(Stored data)
○ ○ ○

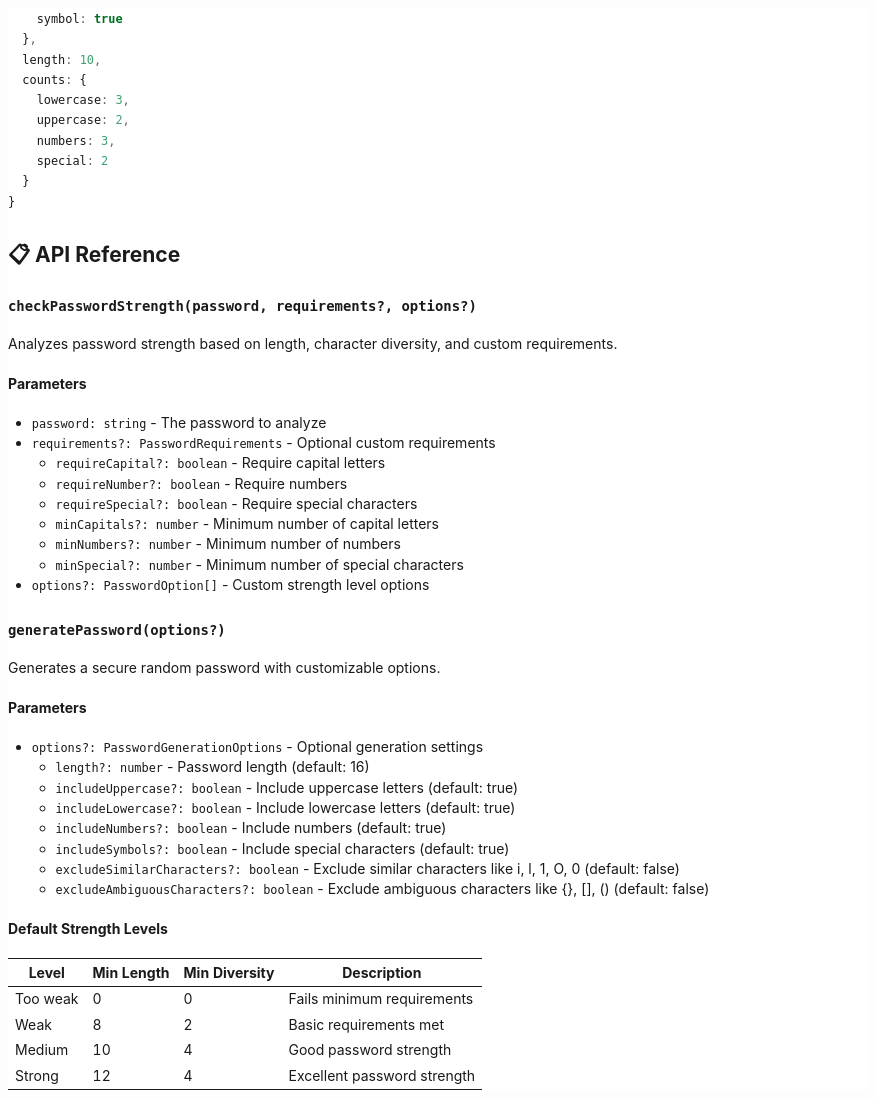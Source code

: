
 ```typescript
    symbol: true
  },
  length: 10,
  counts: {
    lowercase: 3,
    uppercase: 2,
    numbers: 3,
    special: 2
  }
}
```

## 📋 API Reference

### `checkPasswordStrength(password, requirements?, options?)`

Analyzes password strength based on length, character diversity, and custom requirements.

#### Parameters

- `password: string` - The password to analyze
- `requirements?: PasswordRequirements` - Optional custom requirements
  - `requireCapital?: boolean` - Require capital letters
  - `requireNumber?: boolean` - Require numbers
  - `requireSpecial?: boolean` - Require special characters
  - `minCapitals?: number` - Minimum number of capital letters
  - `minNumbers?: number` - Minimum number of numbers
  - `minSpecial?: number` - Minimum number of special characters
- `options?: PasswordOption[]` - Custom strength level options

### `generatePassword(options?)`

Generates a secure random password with customizable options.

#### Parameters

- `options?: PasswordGenerationOptions` - Optional generation settings
  - `length?: number` - Password length (default: 16)
  - `includeUppercase?: boolean` - Include uppercase letters (default: true)
  - `includeLowercase?: boolean` - Include lowercase letters (default: true)
  - `includeNumbers?: boolean` - Include numbers (default: true)
  - `includeSymbols?: boolean` - Include special characters (default: true)
  - `excludeSimilarCharacters?: boolean` - Exclude similar characters like i, l, 1, O, 0 (default: false)
  - `excludeAmbiguousCharacters?: boolean` - Exclude ambiguous characters like {}, [], () (default: false)

#### Default Strength Levels

| Level    | Min Length | Min Diversity | Description                    |
|----------|------------|---------------|--------------------------------|
| Too weak | 0         | 0            | Fails minimum requirements     |
| Weak     | 8         | 2            | Basic requirements met         |
| Medium   | 10        | 4            | Good password strength         |
| Strong   | 12        | 4            | Excellent password strength    |

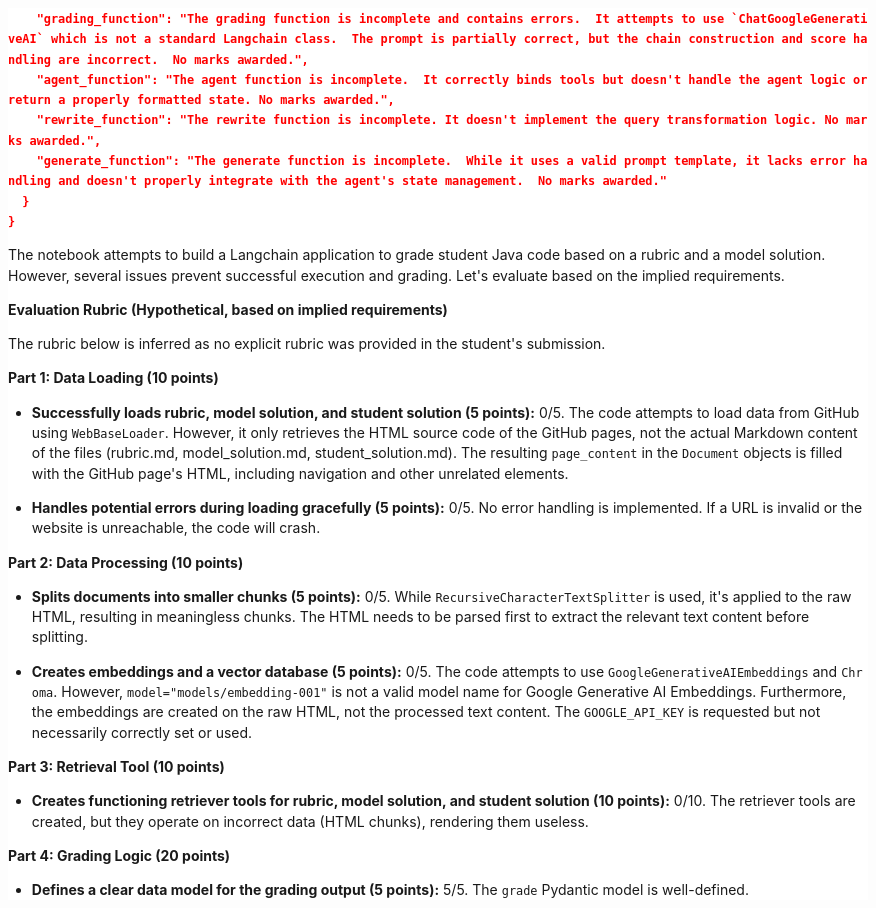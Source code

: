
 ```json
    "grading_function": "The grading function is incomplete and contains errors.  It attempts to use `ChatGoogleGenerativeAI` which is not a standard Langchain class.  The prompt is partially correct, but the chain construction and score handling are incorrect.  No marks awarded.",
    "agent_function": "The agent function is incomplete.  It correctly binds tools but doesn't handle the agent logic or return a properly formatted state. No marks awarded.",
    "rewrite_function": "The rewrite function is incomplete. It doesn't implement the query transformation logic. No marks awarded.",
    "generate_function": "The generate function is incomplete.  While it uses a valid prompt template, it lacks error handling and doesn't properly integrate with the agent's state management.  No marks awarded."
  }
}
```


The notebook attempts to build a Langchain application to grade student Java code based on a rubric and a model solution. However, several issues prevent successful execution and grading.  Let's evaluate based on the implied requirements.


**Evaluation Rubric (Hypothetical, based on implied requirements)**

The rubric below is inferred as no explicit rubric was provided in the student's submission.

**Part 1: Data Loading (10 points)**

* **Successfully loads rubric, model solution, and student solution (5 points):**  0/5. The code attempts to load data from GitHub using `WebBaseLoader`. However, it only retrieves the HTML source code of the GitHub pages, not the actual Markdown content of the files (rubric.md, model_solution.md, student_solution.md).  The resulting `page_content` in the `Document` objects is filled with the GitHub page's HTML, including navigation and other unrelated elements.

* **Handles potential errors during loading gracefully (5 points):** 0/5. No error handling is implemented. If a URL is invalid or the website is unreachable, the code will crash.

**Part 2: Data Processing (10 points)**

* **Splits documents into smaller chunks (5 points):** 0/5. While `RecursiveCharacterTextSplitter` is used, it's applied to the raw HTML, resulting in meaningless chunks.  The HTML needs to be parsed first to extract the relevant text content before splitting.

* **Creates embeddings and a vector database (5 points):** 0/5. The code attempts to use `GoogleGenerativeAIEmbeddings` and `Chroma`. However,  `model="models/embedding-001"` is not a valid model name for Google Generative AI Embeddings.  Furthermore, the embeddings are created on the raw HTML, not the processed text content.  The `GOOGLE_API_KEY` is requested but not necessarily correctly set or used.

**Part 3:  Retrieval Tool (10 points)**

* **Creates functioning retriever tools for rubric, model solution, and student solution (10 points):** 0/10. The retriever tools are created, but they operate on incorrect data (HTML chunks), rendering them useless.


**Part 4:  Grading Logic (20 points)**

* **Defines a clear data model for the grading output (5 points):** 5/5. The `grade` Pydantic model is well-defined.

○ ○ ○

Aim of the exercise:
From the first line to the last, repeat the data above exactly and leave the pictures out.

Task response:
Source code

:
 ```typescript
    symbol: true
  },
  length: 10,
  counts: {
    lowercase: 3,
    uppercase: 2,
    numbers: 3,
    special: 2
  }
}
```

## 📋 API Reference

### `checkPasswordStrength(password, requirements?, options?)`

Analyzes password strength based on length, character diversity, and custom requirements.

#### Parameters

- `password: string` - The password to analyze
- `requirements?: PasswordRequirements` - Optional custom requirements
  - `requireCapital?: boolean` - Require capital letters
  - `requireNumber?: boolean` - Require numbers
  - `requireSpecial?: boolean` - Require special characters
  - `minCapitals?: number` - Minimum number of capital letters
  - `minNumbers?: number` - Minimum number of numbers
  - `minSpecial?: number` - Minimum number of special characters
- `options?: PasswordOption[]` - Custom strength level options

### `generatePassword(options?)`

Generates a secure random password with customizable options.

#### Parameters

- `options?: PasswordGenerationOptions` - Optional generation settings
  - `length?: number` - Password length (default: 16)
  - `includeUppercase?: boolean` - Include uppercase letters (default: true)
  - `includeLowercase?: boolean` - Include lowercase letters (default: true)
  - `includeNumbers?: boolean` - Include numbers (default: true)
  - `includeSymbols?: boolean` - Include special characters (default: true)
  - `excludeSimilarCharacters?: boolean` - Exclude similar characters like i, l, 1, O, 0 (default: false)
  - `excludeAmbiguousCharacters?: boolean` - Exclude ambiguous characters like {}, [], () (default: false)

#### Default Strength Levels

| Level    | Min Length | Min Diversity | Description                    |
|----------|------------|---------------|--------------------------------|
| Too weak | 0         | 0            | Fails minimum requirements     |
| Weak     | 8         | 2            | Basic requirements met         |
| Medium   | 10        | 4            | Good password strength         |
| Strong   | 12        | 4            | Excellent password strength    |

Source code

:
 ```json
    "grading_function": "The grading function is incomplete and contains errors.  It attempts to use `ChatGoogleGenerativeAI` which is not a standard Langchain class.  The prompt is partially correct, but the chain construction and score handling are incorrect.  No marks awarded.",
    "agent_function": "The agent function is incomplete.  It correctly binds tools but doesn't handle the agent logic or return a properly formatted state. No marks awarded.",
    "rewrite_function": "The rewrite function is incomplete. It doesn't implement the query transformation logic. No marks awarded.",
    "generate_function": "The generate function is incomplete.  While it uses a valid prompt template, it lacks error handling and doesn't properly integrate with the agent's state management.  No marks awarded."
  }
}
```


The notebook attempts to build a Langchain application to grade student Java code based on a rubric and a model solution. However, several issues prevent successful execution and grading.  Let's evaluate based on the implied requirements.


**Evaluation Rubric (Hypothetical, based on implied requirements)**

The rubric below is inferred as no explicit rubric was provided in the student's submission.

**Part 1: Data Loading (10 points)**

* **Successfully loads rubric, model solution, and student solution (5 points):**  0/5. The code attempts to load data from GitHub using `WebBaseLoader`. However, it only retrieves the HTML source code of the GitHub pages, not the actual Markdown content of the files (rubric.md, model_solution.md, student_solution.md).  The resulting `page_content` in the `Document` objects is filled with the GitHub page's HTML, including navigation and other unrelated elements.

* **Handles potential errors during loading gracefully (5 points):** 0/5. No error handling is implemented. If a URL is invalid or the website is unreachable, the code will crash.

**Part 2: Data Processing (10 points)**

* **Splits documents into smaller chunks (5 points):** 0/5. While `RecursiveCharacterTextSplitter` is used, it's applied to the raw HTML, resulting in meaningless chunks.  The HTML needs to be parsed first to extract the relevant text content before splitting.

* **Creates embeddings and a vector database (5 points):** 0/5. The code attempts to use `GoogleGenerativeAIEmbeddings` and `Chroma`. However,  `model="models/embedding-001"` is not a valid model name for Google Generative AI Embeddings.  Furthermore, the embeddings are created on the raw HTML, not the processed text content.  The `GOOGLE_API_KEY` is requested but not necessarily correctly set or used.

**Part 3:  Retrieval Tool (10 points)**

* **Creates functioning retriever tools for rubric, model solution, and student solution (10 points):** 0/10. The retriever tools are created, but they operate on incorrect data (HTML chunks), rendering them useless.


**Part 4:  Grading Logic (20 points)**

* **Defines a clear data model for the grading output (5 points):** 5/5. The `grade` Pydantic model is well-defined.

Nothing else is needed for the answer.